We've had our ups and downs but I still think Eddie O'Sullivan is a good fit for Connacht
FROM THE BLINDSIDE:I really don’t know why the former Ireland coach is being ignored, writes ALAN QUINLAN
When any club in any sport is appointing a new manager, the one thing they need is for it to go smoothly. Even if the process takes a while, you can say you’re just making sure you appoint the right man. What you can’t afford is to look like you’re having difficulty in getting who you want or to have people think that you’re ignoring somebody who is an obvious fit. All you’re doing there is making life difficult for whoever it is that eventually gets the job. Unfortunately, Connacht are now in the position where both these things are the case.
First off, it’s very bad form for Sean Holley to come out and say he’s turned the job down. What was he doing going for it if he didn’t want it? Now it’s just an embarrassment to Connacht that he has publicly said it’s not for him. Connacht should have either locked him down or made him keep the whole thing to himself.
On its own, the Holley thing looks bad enough for Connacht. But alongside it, there’s the Eddie O’Sullivan issue. Here’s a guy with more experience than Holley, an Irish coach who only lives half an hour away who is keen on getting involved. Yet he doesn’t even get so much as a foot in the door for an interview. The truth is, he’d probably have a far better chance if he sent in his CV with no name on the top of it.
Ups and downs
I played under Eddie for Ireland on and off for five or six years. By the end, I got on very well with him but it took us a long time to get there. Most players had their ups and downs with him. Me, I had downs and downs. From the start, he didn’t really understand me and I didn’t really understand him. I wasn’t one of the main players in the squad and that made him very hard to get to know.

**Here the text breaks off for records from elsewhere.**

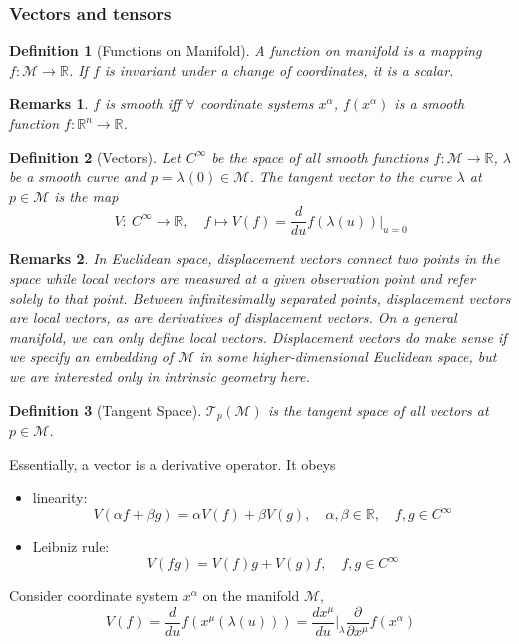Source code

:\documentclass[a4paper]{article}
\newtheorem{remarks}{Remarks}[section]
\theoremstyle{new}
\newtheorem{defi}{Definition}[section]
\begin{document}
\subsubsection{Vectors and tensors}
\begin{defi}[Functions on Manifold]
A function on manifold is a mapping $f:\mathcal{M}\rightarrow\mathbb{R}$. If $f$ is invariant under a change of coordinates, it is a scalar.
\end{defi}
\begin{remarks}
$f$ is smooth iff $\forall $ coordinate systems $x^\alpha$, $f(x^\alpha)$ is a smooth function $f:\mathbb{R}^n\rightarrow\mathbb{R}$. 
\end{remarks}
\begin{defi}[Vectors]
Let $C^\infty$ be the space of all smooth functions $f:\mathcal{M}\rightarrow\mathbb{R}$, $\lambda$ be a smooth curve and $p=\lambda(0)\in\mathcal{M}$. The tangent vector to the curve $\lambda$ at $p\in\mathcal{M}$ is the map
$$V:~C^\infty\rightarrow\mathbb{R},\quad f\mapsto V(f)=\frac{d}{du}f(\lambda(u))\bigg|_{u=0}$$
\end{defi}
\begin{remarks}
In Euclidean space, displacement vectors connect two points in the space while local vectors are measured at a given observation point and refer solely to that point. Between infinitesimally separated points, displacement vectors are local vectors, as are derivatives of displacement vectors. On a general manifold, we can only define local vectors. Displacement vectors do make sense if we specify an embedding of $\mathcal{M}$ in some higher-dimensional Euclidean space, but we are interested only in intrinsic geometry here.
\end{remarks}
\begin{defi}[Tangent Space]
$\mathcal{T}_p(\mathcal{M})$ is the tangent space of all vectors at $p\in\mathcal{M}$.
\end{defi}
Essentially, a vector is a derivative operator. It obeys
\begin{itemize}
    \item linearity: 
    $$V(\alpha f+\beta g)=\alpha V(f)+\beta V(g),\quad\alpha,\beta\in\mathbb{R},\quad f,g\in C^\infty$$
    \item Leibniz rule:
    $$V(fg)=V(f)g+V(g)f,\quad f,g\in C^\infty$$
\end{itemize}
Consider coordinate system $x^\alpha$ on the manifold $\mathcal{M}$, 
\begin{equation}
V(f)=\frac{d}{du}f(x^\mu(\lambda(u)))=\frac{dx^\mu}{du}\bigg|_\lambda\frac{\partial}{\partial x^\mu}f(x^\alpha)\label{vector}
\end{equation}
\end{document}
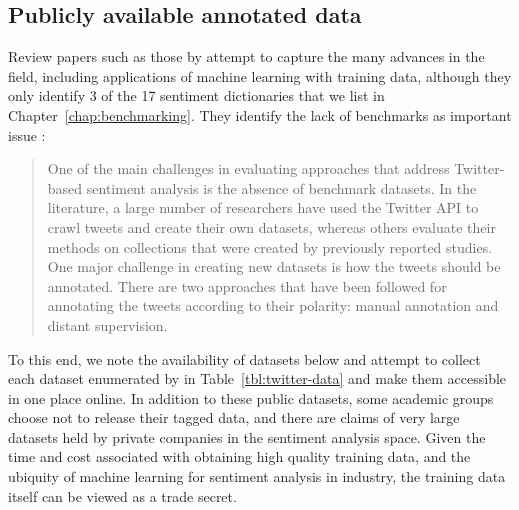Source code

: \subsection{Publicly available annotated data}
Review papers such as those by \cite{giachanou2016like} attempt to capture the many advances in the field, including applications of machine learning with training data, although they only identify 3 of the 17 sentiment dictionaries that we list in Chapter~\ref{chap:benchmarking}.
They identify the lack of benchmarks as important issue \citep{giachanou2016like}:
\begin{quote}
  One of the main challenges in evaluating approaches that address Twitter-based sentiment analysis is the absence of benchmark datasets. In the literature, a large number of researchers have used the Twitter API to crawl tweets and create their own datasets, whereas others evaluate their methods on collections that were created by previously reported studies. One major challenge in creating new datasets is how the tweets should be annotated. There are two approaches that have been followed for annotating the tweets according to their polarity: manual annotation and distant supervision.
\end{quote}
To this end, we note the availability of datasets below and attempt to collect each dataset enumerated by \cite{giachanou2016like,saif2013evaluation,ribeiro2016sentibench} in Table~\ref{tbl:twitter-data} and make them accessible in one place online.
In addition to these public datasets, some academic groups choose not to release their tagged data, and there are claims of very large datasets held by private companies in the sentiment analysis space.
Given the time and cost associated with obtaining high quality training data, and the ubiquity of machine learning for sentiment analysis in industry, the training data itself can be viewed as a trade secret.

\begin{table}
  \begin{center}
  {\tiny
    
  }
  \end{center}
  \caption{Summary of publicly available Twitter datasets tagged with sentiment labels.
    In respect of Twitter's Terms of Service, lists of the Tweet IDs are provided, as well as a script to download the Tweets through Twitter's public API (note some data may no longer be available).
  We shorten the references as follows: G: \cite{giachanou2016like}, S: \cite{saif2013evaluation}, R: \cite{ribeiro2016sentibench}, and L: \cite{luo2012opinion}.}
  \label{tbl:twitter-data}
\end{table}


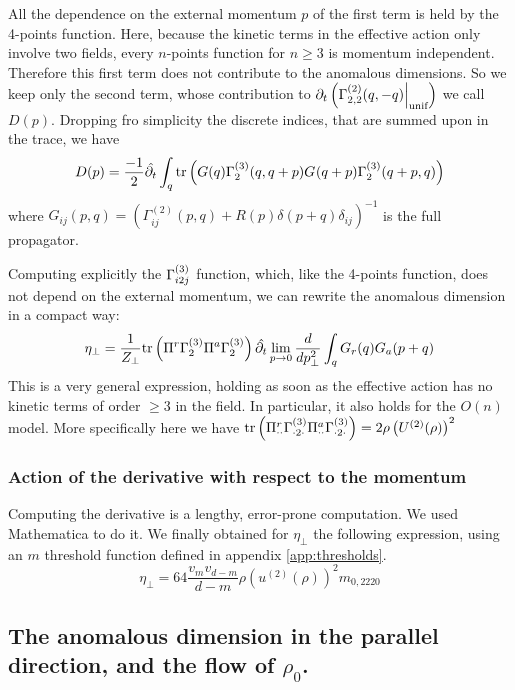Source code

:All the dependence on the external momentum $p$ of the first term is held by the 4-points function. Here, because the kinetic terms in the effective action only involve two fields, every $n$-points function for $n \geq 3$ is momentum independent. Therefore this first term does not contribute to the anomalous dimensions.
So we keep only the second term, whose contribution to $\partial_{t} \left ( \Gamma^{(2)}_{2,2}(q,-q)  \Big|_{\text{unif}}  \right )$  we call $D(p)$. Dropping fro simplicity the discrete indices, that are summed upon in the trace, we have
\begin{equation}
D(p) = \frac{-1}{2} \hat{\partial_{t}} \int_q  \text{tr}\left( G(q)\Gamma^{(3)}_{2}(q, q + p) G_{}(q + p) \Gamma^{(3)}_{2}(q + p, q) \right) 
\end{equation}
where $G_{ij}(p,q) = \left ( \Gamma^{(2)}_{ij}(p,q) + R(p)\delta(p+q)\delta_{ij} \right )^{-1}$ is the full propagator.

Computing explicitly the $\Gamma^{(3)}_{i2j}$ function, which, like the 4-points function, does not depend on the external momentum, we can rewrite the anomalous dimension in a compact way:
\begin{align}
\eta_\perp = \frac{1}{Z_\perp}  \text{tr}\left(\Pi^r\Gamma^{(3)}_{2} \Pi^a \Gamma^{(3)}_{2}\right)  \hat{\partial_{t}} \lim_{p \rightarrow 0} \frac{d}{dp^2_\perp} \int_q G_r(q) G_a(p+q)
\end{align}
This is a very general expression, holding as soon as the effective action has no kinetic terms of order $\geq 3$ in the field. In particular, it also holds for the $O(n)$ model.
More specifically here we have $ \text{tr}\left(\Pi^r_{\cdot \cdot} \Gamma^{(3)}_{\cdot2\cdot} \Pi^a_{\cdot \cdot} \Gamma^{(3)}_{\cdot2\cdot}\right)  = 2 \rho \left ( U^{(2)}(\rho) \right )^2$

\subsubsection{Action of the derivative with respect to the momentum}
Computing the derivative is a lengthy, error-prone computation. We used Mathematica to do it.
We finally obtained for $\eta_\perp$ the following expression, using an $m$ threshold function defined in appendix \eqref{app:thresholds}.
\begin{equation}
\label{eq:flow_perp}
\eta_\perp = 64 \frac{v_m v_{d-m}}{d-m} \rho \left( u^{(2)}(\rho) \right)^2 m_{0,2220}
\end{equation}

\subsection{The anomalous dimension in the parallel direction, and the flow of $\rho_0$.}

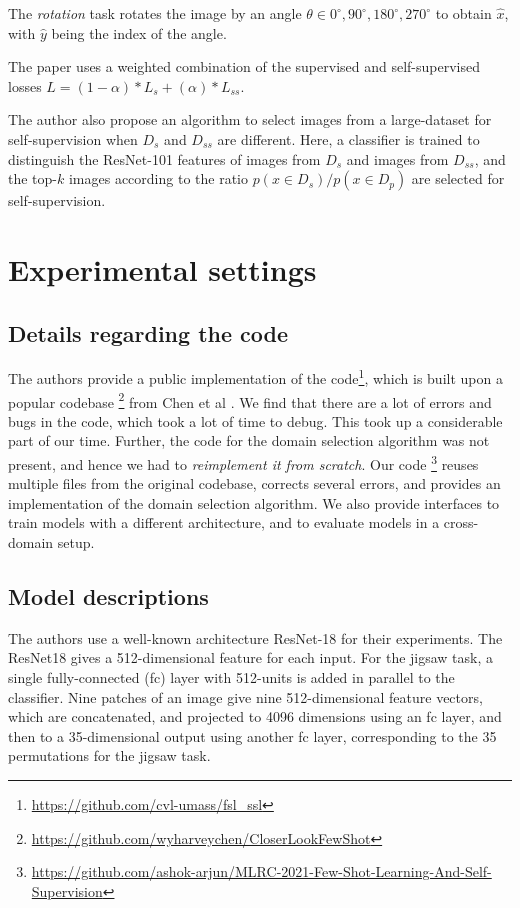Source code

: The \textit{rotation} task rotates the image by an angle $\theta \in {0^{\circ}, 90^{\circ}, 180^{\circ}, 270^{\circ}}$ to obtain $\hat{x}$, with $\hat{y}$ being the index of the angle.

The paper uses a weighted combination of the supervised and self-supervised losses $L = (1-\alpha)*L_s + (\alpha)*L_{ss}$. 

The author also propose an algorithm to select images from a large-dataset for self-supervision when $D_s$ and $D_{ss}$ are different. Here, a classifier is trained to distinguish the ResNet-101 features of images from $D_s$ and images from $D_{ss}$, and the top-$k$ images according to the ratio $p(x \in D_s) / p(x \in D_p)$ are selected for self-supervision. 

\section{Experimental settings}

\subsection{Details regarding the code}

The authors provide a public implementation of the code\footnote[1]{\url{https://github.com/cvl-umass/fsl\_ssl}}, which is built upon a popular codebase \footnote[2]{\url{https://github.com/wyharveychen/CloserLookFewShot}} from Chen et al \cite{chen2018a}. We find that there are a lot of errors and bugs in the code, which took a lot of time to debug. This took up a considerable part of  our time. Further, the code for the domain selection algorithm was not present, and hence we had to \textit{reimplement it from scratch}. Our code \footnote[3]{\url{https://github.com/ashok-arjun/MLRC-2021-Few-Shot-Learning-And-Self-Supervision}} reuses multiple files from the original codebase, corrects several errors, and provides an implementation of the domain selection algorithm. We also provide interfaces to train models with a different architecture, and to evaluate models in a cross-domain setup.

\subsection{Model descriptions}

The authors use a well-known architecture ResNet-18 for their experiments. The ResNet18 gives a 512-dimensional feature for each input. For the jigsaw task, a single fully-connected (fc) layer with 512-units is added in parallel to the classifier. Nine patches of an image give nine 512-dimensional feature vectors, which are concatenated, and projected to 4096 dimensions using an fc layer, and then to a 35-dimensional output using another fc layer, corresponding to the 35 permutations for the jigsaw task. 

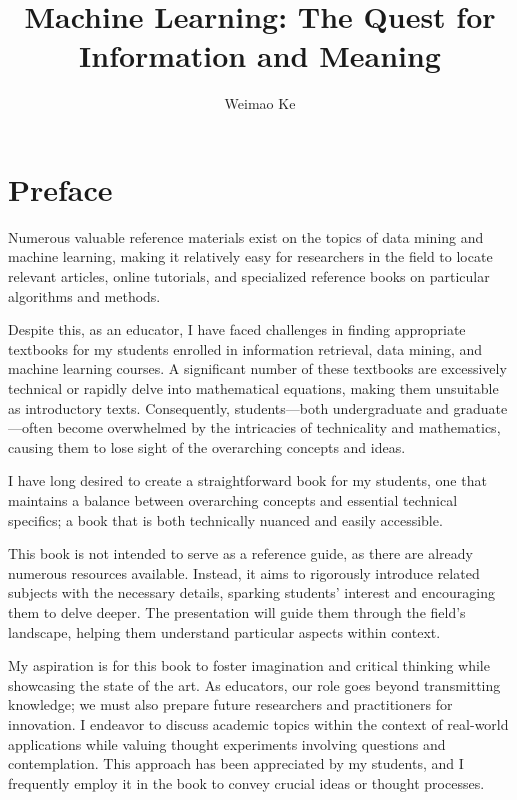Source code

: \documentclass[
  letterpaper,
]{scrbook}
\title{Machine Learning: The Quest for Information and Meaning}
\author{Weimao Ke}
\date{}
\renewcommand*\contentsname{Table of contents}
\newcommand\contentsname{Table of contents}
\begin{document}
\frontmatter
\maketitle

\renewcommand*\contentsname{Table of contents}
{
\setcounter{tocdepth}{2}
\tableofcontents
}
\listoffigures
\listoftables

\mainmatter
{}

\chapter*{Preface}\label{preface}


Numerous valuable reference materials exist on the topics of data mining
and machine learning, making it relatively easy for researchers in the
field to locate relevant articles, online tutorials, and specialized
reference books on particular algorithms and methods.

Despite this, as an educator, I have faced challenges in finding
appropriate textbooks for my students enrolled in information retrieval,
data mining, and machine learning courses. A significant number of these
textbooks are excessively technical or rapidly delve into mathematical
equations, making them unsuitable as introductory texts. Consequently,
students---both undergraduate and graduate---often become overwhelmed by
the intricacies of technicality and mathematics, causing them to lose
sight of the overarching concepts and ideas.

I have long desired to create a straightforward book for my students,
one that maintains a balance between overarching concepts and essential
technical specifics; a book that is both technically nuanced and easily
accessible.

This book is not intended to serve as a reference guide, as there are
already numerous resources available. Instead, it aims to rigorously
introduce related subjects with the necessary details, sparking
students' interest and encouraging them to delve deeper. The
presentation will guide them through the field's landscape, helping them
understand particular aspects within context.

My aspiration is for this book to foster imagination and critical
thinking while showcasing the state of the art. As educators, our role
goes beyond transmitting knowledge; we must also prepare future
researchers and practitioners for innovation. I endeavor to discuss
academic topics within the context of real-world applications while
valuing thought experiments involving questions and contemplation. This
approach has been appreciated by my students, and I frequently employ it
in the book to convey crucial ideas or thought processes.
\end{document}
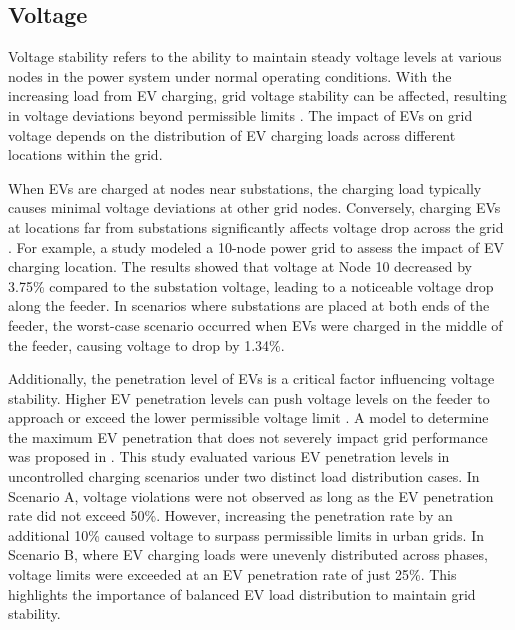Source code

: \documentclass{thesis}
\begin{document}
\subsection{Voltage}
Voltage stability refers to the ability to maintain steady voltage levels at various nodes in the power system under normal operating conditions. With the increasing load from EV charging, grid voltage stability can be affected, resulting in voltage deviations beyond permissible limits \cite{53_greenin}. The impact of EVs on grid voltage depends on the distribution of EV charging loads across different locations within the grid.

When EVs are charged at nodes near substations, the charging load typically causes minimal voltage deviations at other grid nodes. Conversely, charging EVs at locations far from substations significantly affects voltage drop across the grid \cite{53_greenin}. For example, a study \cite{54_greenin} modeled a 10-node power grid to assess the impact of EV charging location. The results showed that voltage at Node 10 decreased by 3.75\% compared to the substation voltage, leading to a noticeable voltage drop along the feeder. In scenarios where substations are placed at both ends of the feeder, the worst-case scenario occurred when EVs were charged in the middle of the feeder, causing voltage to drop by 1.34\%.

Additionally, the penetration level of EVs is a critical factor influencing voltage stability. Higher EV penetration levels can push voltage levels on the feeder to approach or exceed the lower permissible voltage limit \cite{55_greenin}. A model to determine the maximum EV penetration that does not severely impact grid performance was proposed in \cite{56_greenin}. This study evaluated various EV penetration levels in uncontrolled charging scenarios under two distinct load distribution cases. In Scenario A, voltage violations were not observed as long as the EV penetration rate did not exceed 50\%. However, increasing the penetration rate by an additional 10\% caused voltage to surpass permissible limits in urban grids. In Scenario B, where EV charging loads were unevenly distributed across phases, voltage limits were exceeded at an EV penetration rate of just 25\%. This highlights the importance of balanced EV load distribution to maintain grid stability.
\end{document}

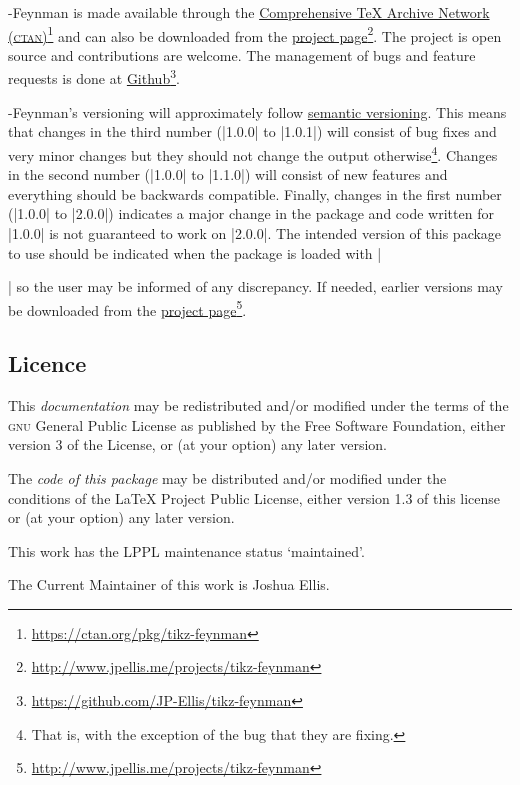 \documentclass[a4paper,final]{ltxdoc}
\providecommand{\tikzfeynmanname}{\tikzname-Feynman}
\begin{document}
\tikzfeynmanname{} is made available through the
\href{https://ctan.org/pkg/tikz-feynman}{Comprehensive \TeX{} Archive Network
  (\textsc{ctan})}\footnote{\url{https://ctan.org/pkg/tikz-feynman}} and can
also be downloaded from the
\href{http://www.jpellis.me/projects/tikz-feynman}{project
  page}\footnote{\url{http://www.jpellis.me/projects/tikz-feynman}}.  The
project is open source and contributions are welcome.  The management of bugs
and feature requests is done at
\href{https://github.com/JP-Ellis/tikz-feynman}{Github}\footnote{\url{https://github.com/JP-Ellis/tikz-feynman}}.

\tikzfeynmanname{}'s versioning will approximately follow
\href{http://semverg.org}{semantic versioning}.  This means that changes in the
third number (|1.0.0| to |1.0.1|) will consist of bug fixes and very minor
changes but they should not change the output otherwise\footnote{That is, with
  the exception of the bug that they are fixing.}.  Changes in the second number
(|1.0.0| to |1.1.0|) will consist of new features and everything should be
backwards compatible.  Finally, changes in the first number (|1.0.0| to |2.0.0|)
indicates a major change in the package and code written for |1.0.0| is not
guaranteed to work on |2.0.0|.  The intended version of this package to use
should be indicated when the package is loaded with
|\usepackage[compat=x.y.z]{tikz-feynman}| so the user may be informed of any
discrepancy.  If needed, earlier versions may be downloaded from the
\href{http://www.jpellis.me/projects/tikz-feynman}{project
  page}\footnote{\url{http://www.jpellis.me/projects/tikz-feynman}}.

\subsection*{Licence}
\label{subsec:licence}

This \emph{documentation} may be redistributed and/or modified under the terms
of the \textsc{gnu} General Public License as published by the Free Software
Foundation, either version 3 of the License, or (at your option) any later
version.

The \emph{code of this package} may be distributed and/or modified under the
conditions of the \LaTeX{} Project Public License, either version 1.3 of this
license or (at your option) any later version.

This work has the LPPL maintenance status `maintained'.

The Current Maintainer of this work is Joshua Ellis.
\end{document}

I was coming from a provincial environment where there was an intimacy between the head coach and the players that got the best out of me.
Declan Kidney was as much a mentor to me as a coach, whereas Eddie was a guy who you were a bit wary of when you met him. He was all about discipline and the gameplan. It wasn’t his style to go for the personal touch.
In the beginning, I didn’t have any great problem with that. Every coach has a different approach and I respected the way he went about things. You could see that he was an excellent coach with a phenomenal rugby brain. If players needed somebody who they could talk to, we had Declan and Niall O’Donovan there. I was totally comfortable with both of them so it wasn’t such a big deal that Eddie kept his distance and concentrated on the rugby.
It became clear fairly early on though that he had a problem with me. Looking back, I can see why. I wasn’t the easiest player to coach, not the way Eddie liked to coach. He wanted players to really focus for every minute of training. He didn’t like players trying too many things off the cuff and he really didn’t have time for lads who wanted to mess about a bit. He wanted players who were robotic in a way and who would learn his gameplan and carry it out to the letter.